Federal court deals devastating blow to Voting Rights Act
A federal appeals court issued a ruling Monday that could gut the Voting Rights Act, saying only the federal government — not private citizens or civil rights groups — is allowed to sue under a key section of the landmark civil rights law.
The decision out of the 8th Circuit will almost certainly be appealed and is likely headed to the Supreme Court. Should it stand, it would mark a dramatic rollback of the enforcement of the law that led to increased minority power and representation in American politics.
The appellate court ruled that there is no “private right of action” for Section 2 of the law — which prohibits voting practices that discriminate on the basis of race.
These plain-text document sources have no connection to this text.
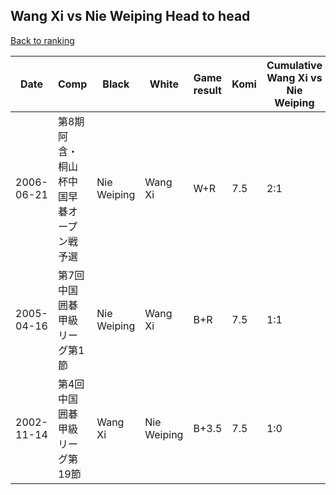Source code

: ## Wang Xi vs Nie Weiping Head to head

[Back to ranking](../../index.md)




| **Date** | **Comp** | **Black** | **White** | **Game result** | **Komi** | **Cumulative Wang Xi vs Nie Weiping** | **Wang Xi streak** | **Nie Weiping streak** | 
| --- | --- | --- | --- | --- | --- | --- | --- | --- |
| 2006-06-21 | 第8期阿含・桐山杯中国早碁オープン戦予選 | Nie Weiping | Wang Xi | W+R | 7.5 | 2:1 | 1 | 0 | 
| 2005-04-16 | 第7回中国囲碁甲級リーグ第1節 | Nie Weiping | Wang Xi | B+R | 7.5 | 1:1 | 0 | 1 | 
| 2002-11-14 | 第4回中国囲碁甲級リーグ第19節 | Wang Xi | Nie Weiping | B+3.5 | 7.5 | 1:0 | 1 | 0 |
That, in practice, would severely limit the scope of the protections of Section 2. On paper, those protections are themselves unchanged by the ruling. But for decades, private parties — including civil rights groups, individual voters and political parties — have brought Section 2 challenges on everything from redistricting to voter ID requirements.
“After reviewing the text, history, and structure of the Voting Rights Act, the district court concluded that private parties cannot enforce Section 2,” the judges wrote. “The enforcement power belonged solely to the Attorney General of the United States.”
The majority opinion from the three-judge panel of the St. Louis-based 8th Circuit was authored by Judge David Stras — an appointee of Donald Trump — and joined by Judge Raymond Gruender, a George W. Bush appointee. Chief Judge Lavenski Smith, another Bush appointee, dissented.
“The ruling has put the Voting Rights Act in jeopardy, and is very cavalierly tossing aside critical protections that voters have very much fought and died for,” said Sophia Lin Lakin, the director of the ACLU’s Voting Rights Project, who argued the case in front of the appellate court. [Continue reading…]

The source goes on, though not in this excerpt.